Le législateur a établi une protection renforcée pour les personnes particulièrement vulnérables en raison notamment de leur âge. La loi prévoit également des circonstances aggravantes lorsque le viol est commis par un ascendant, une personne ayant autorité sur la victime, un enseignant ou un formateur, ou encore lorsqu’il est commis par plusieurs auteurs ou sous la menace d’une arme. MPlus la victime est jeune, plus la société devrait considérer l’atteinte comme grave. Lorsqu’un adulte abuse d’une enfant, il ne s’agit pas seulement d’une transgression individuelle.

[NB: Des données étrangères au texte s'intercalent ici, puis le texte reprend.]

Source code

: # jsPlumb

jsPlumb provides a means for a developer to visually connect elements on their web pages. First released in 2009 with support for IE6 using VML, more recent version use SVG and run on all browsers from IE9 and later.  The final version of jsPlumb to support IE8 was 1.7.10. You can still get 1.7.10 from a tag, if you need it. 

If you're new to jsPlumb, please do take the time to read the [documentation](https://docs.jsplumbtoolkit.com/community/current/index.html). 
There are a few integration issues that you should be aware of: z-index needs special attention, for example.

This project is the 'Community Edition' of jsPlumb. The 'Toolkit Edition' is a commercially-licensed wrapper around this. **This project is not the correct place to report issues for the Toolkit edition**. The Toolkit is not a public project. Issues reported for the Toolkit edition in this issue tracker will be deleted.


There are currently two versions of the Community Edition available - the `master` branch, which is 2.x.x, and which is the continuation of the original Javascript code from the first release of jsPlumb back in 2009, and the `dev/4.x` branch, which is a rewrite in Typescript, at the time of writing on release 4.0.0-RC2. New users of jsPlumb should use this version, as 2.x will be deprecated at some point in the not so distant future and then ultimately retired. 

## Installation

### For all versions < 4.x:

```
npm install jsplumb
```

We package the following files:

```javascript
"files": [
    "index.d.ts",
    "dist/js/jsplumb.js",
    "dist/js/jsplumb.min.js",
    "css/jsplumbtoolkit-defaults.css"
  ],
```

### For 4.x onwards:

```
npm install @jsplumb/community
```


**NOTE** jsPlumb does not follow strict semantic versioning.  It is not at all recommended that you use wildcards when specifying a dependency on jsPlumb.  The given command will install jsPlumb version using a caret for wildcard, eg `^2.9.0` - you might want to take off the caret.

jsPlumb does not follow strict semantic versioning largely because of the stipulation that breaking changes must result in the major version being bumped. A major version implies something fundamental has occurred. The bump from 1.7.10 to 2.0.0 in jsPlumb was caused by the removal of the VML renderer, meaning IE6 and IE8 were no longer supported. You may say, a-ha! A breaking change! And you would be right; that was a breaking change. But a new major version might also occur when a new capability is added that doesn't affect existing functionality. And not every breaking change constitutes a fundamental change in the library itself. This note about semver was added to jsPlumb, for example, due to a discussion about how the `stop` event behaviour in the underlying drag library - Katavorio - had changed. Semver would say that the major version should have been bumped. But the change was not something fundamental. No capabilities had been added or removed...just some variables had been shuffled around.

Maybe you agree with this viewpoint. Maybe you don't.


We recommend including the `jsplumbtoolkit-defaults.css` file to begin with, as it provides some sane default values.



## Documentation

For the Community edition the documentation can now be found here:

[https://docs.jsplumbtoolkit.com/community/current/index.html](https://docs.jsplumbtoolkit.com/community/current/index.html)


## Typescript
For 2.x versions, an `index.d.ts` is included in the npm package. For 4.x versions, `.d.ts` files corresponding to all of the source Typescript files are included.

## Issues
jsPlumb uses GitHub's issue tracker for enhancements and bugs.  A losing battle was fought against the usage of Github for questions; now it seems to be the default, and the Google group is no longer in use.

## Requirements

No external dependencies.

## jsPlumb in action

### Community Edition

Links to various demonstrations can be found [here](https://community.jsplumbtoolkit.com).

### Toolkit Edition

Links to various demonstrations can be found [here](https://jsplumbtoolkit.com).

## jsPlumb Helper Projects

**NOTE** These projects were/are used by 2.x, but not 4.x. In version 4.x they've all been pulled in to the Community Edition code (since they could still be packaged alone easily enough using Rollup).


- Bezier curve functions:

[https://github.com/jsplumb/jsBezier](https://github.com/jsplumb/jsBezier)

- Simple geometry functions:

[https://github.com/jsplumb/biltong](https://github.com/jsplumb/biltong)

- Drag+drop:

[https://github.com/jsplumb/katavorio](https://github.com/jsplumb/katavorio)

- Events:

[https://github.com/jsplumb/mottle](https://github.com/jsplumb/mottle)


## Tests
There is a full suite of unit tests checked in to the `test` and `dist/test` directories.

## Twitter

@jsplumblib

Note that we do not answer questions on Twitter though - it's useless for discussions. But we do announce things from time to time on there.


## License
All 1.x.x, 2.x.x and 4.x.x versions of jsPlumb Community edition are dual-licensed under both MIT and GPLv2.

C’est aussi une rupture brutale du devoir de protection. La justice ne doit donc pas seulement punir. Elle doit aussi envoyer un message suffisamment clair pour que l’auteur potentiel sache que le passage à l’acte entraînera des conséquences judiciaires sérieuses. Il faut durcir les peines. Certains citoyens vont jusqu’à proposer de nouvelles règles de calcul des sanctions, notamment en fonction de l’écart d’âge entre l’auteur et la victime lorsque celle-ci est un très jeune enfant. Le Bénin dispose déjà d’un cadre légal qui reconnaît la gravité particulière des violences sexuelles et prévoit des sanctions très lourdes dans les cas les plus graves.
Lorsque le crime est établi, la réponse judiciaire doit être à la hauteur de sa gravité, dans le strict respect de la loi et des droits de la défense. C’est à ce prix que la protection de l’enfance cessera d’être seulement une déclaration de principe. Une enfant violée n’a pas simplement subi une infraction. La République doit donc faire en sorte que ceux qui s’en prennent à l’enfance sachent que la loi ne tremble pas devant eux.